**What is required**
Whenever a line contains the string "your", copy it out of the entries.

**Items from a data source**

######

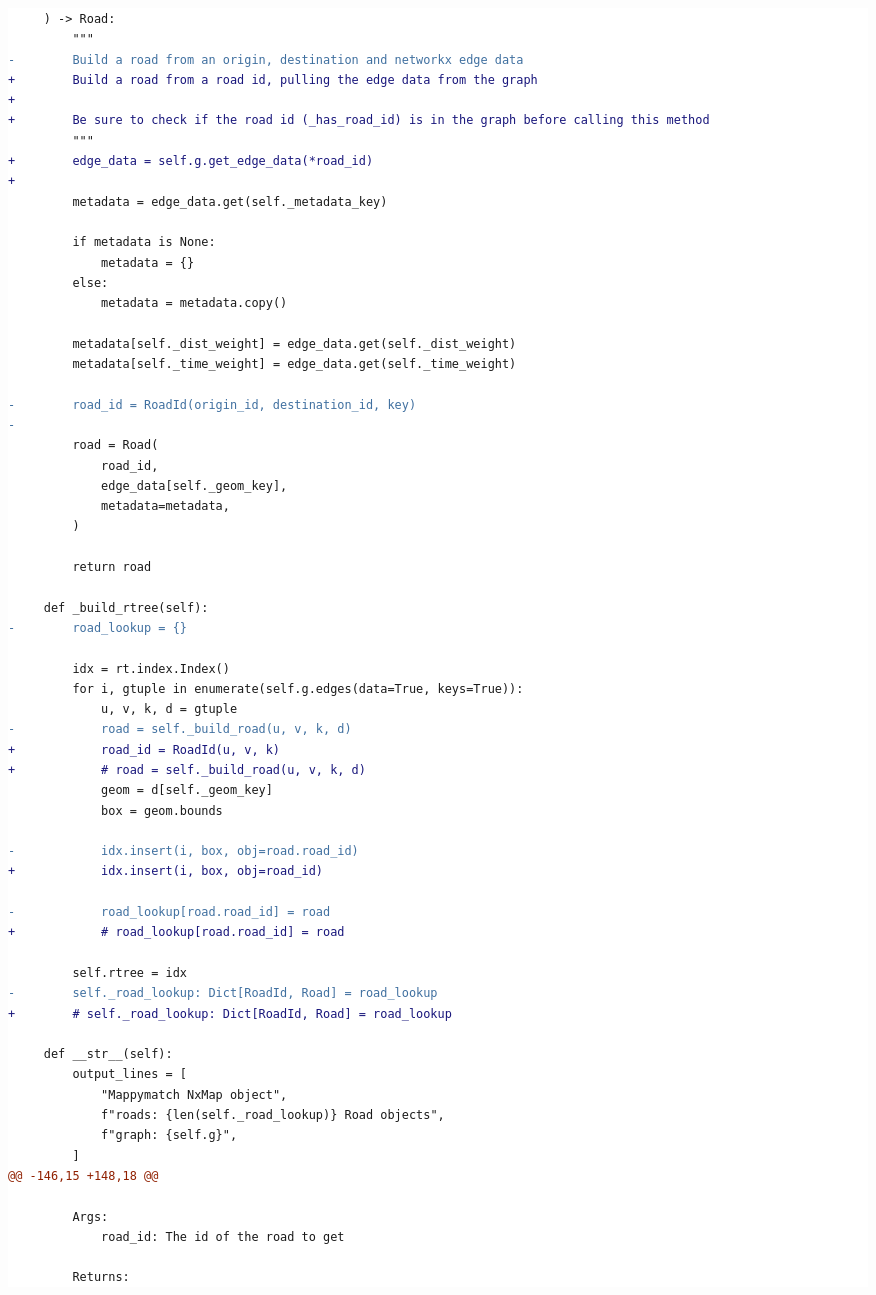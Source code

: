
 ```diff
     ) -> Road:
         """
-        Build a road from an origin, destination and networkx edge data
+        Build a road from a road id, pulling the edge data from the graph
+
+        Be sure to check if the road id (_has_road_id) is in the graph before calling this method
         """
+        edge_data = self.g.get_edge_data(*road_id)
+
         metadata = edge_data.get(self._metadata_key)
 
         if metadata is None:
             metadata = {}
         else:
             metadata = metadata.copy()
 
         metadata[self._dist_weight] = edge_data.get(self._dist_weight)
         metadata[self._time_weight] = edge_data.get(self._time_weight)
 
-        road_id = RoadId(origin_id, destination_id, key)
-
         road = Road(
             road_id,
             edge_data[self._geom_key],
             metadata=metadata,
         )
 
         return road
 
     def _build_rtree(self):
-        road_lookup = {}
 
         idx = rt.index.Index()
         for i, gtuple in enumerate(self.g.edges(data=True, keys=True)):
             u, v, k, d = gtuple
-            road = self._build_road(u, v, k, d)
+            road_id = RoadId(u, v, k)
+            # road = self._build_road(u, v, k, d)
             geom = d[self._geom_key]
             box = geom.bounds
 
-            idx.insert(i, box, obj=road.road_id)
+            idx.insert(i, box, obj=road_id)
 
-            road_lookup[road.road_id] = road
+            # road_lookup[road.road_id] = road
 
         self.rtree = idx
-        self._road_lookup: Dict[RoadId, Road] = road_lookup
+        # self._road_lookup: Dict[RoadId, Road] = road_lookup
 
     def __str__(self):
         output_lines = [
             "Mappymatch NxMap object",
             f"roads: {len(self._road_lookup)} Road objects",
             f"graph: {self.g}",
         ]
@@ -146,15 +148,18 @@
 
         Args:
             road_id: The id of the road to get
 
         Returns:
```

######

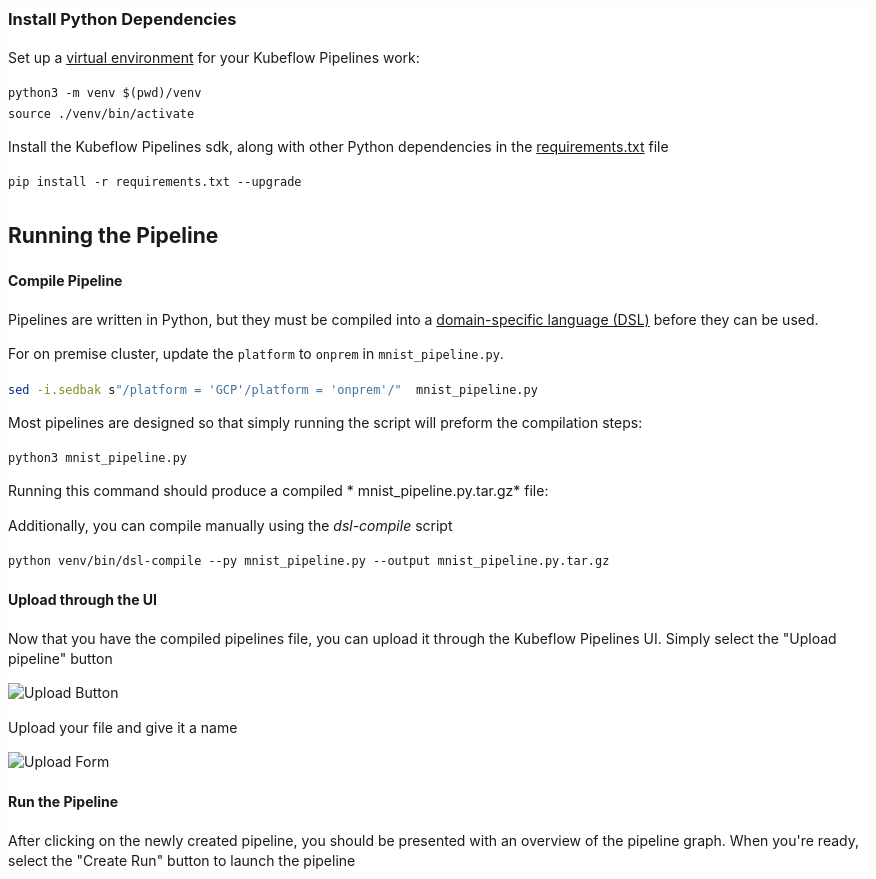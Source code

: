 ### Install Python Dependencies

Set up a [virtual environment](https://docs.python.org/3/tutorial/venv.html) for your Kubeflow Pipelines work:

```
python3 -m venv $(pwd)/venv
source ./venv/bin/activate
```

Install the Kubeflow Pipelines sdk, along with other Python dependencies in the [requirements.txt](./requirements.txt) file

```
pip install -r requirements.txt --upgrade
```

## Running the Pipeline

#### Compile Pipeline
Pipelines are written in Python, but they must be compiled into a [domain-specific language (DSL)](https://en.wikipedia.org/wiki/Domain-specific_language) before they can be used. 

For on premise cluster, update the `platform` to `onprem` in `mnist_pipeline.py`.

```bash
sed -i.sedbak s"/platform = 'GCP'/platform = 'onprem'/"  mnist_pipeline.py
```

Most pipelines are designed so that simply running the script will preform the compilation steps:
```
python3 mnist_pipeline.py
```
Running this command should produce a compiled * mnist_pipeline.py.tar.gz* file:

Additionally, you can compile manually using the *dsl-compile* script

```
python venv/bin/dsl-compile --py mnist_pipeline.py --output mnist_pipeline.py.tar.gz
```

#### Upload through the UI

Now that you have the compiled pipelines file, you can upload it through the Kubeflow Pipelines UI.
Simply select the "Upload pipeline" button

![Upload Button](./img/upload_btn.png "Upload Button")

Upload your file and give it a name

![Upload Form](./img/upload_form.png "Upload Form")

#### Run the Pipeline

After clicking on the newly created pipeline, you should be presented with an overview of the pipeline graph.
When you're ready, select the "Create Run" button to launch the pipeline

######

**Task output**
Set up a [virtual environment](https://docs.python.org/3/tutorial/venv.html) for your Kubeflow Pipelines work:
Upload your file and give it a name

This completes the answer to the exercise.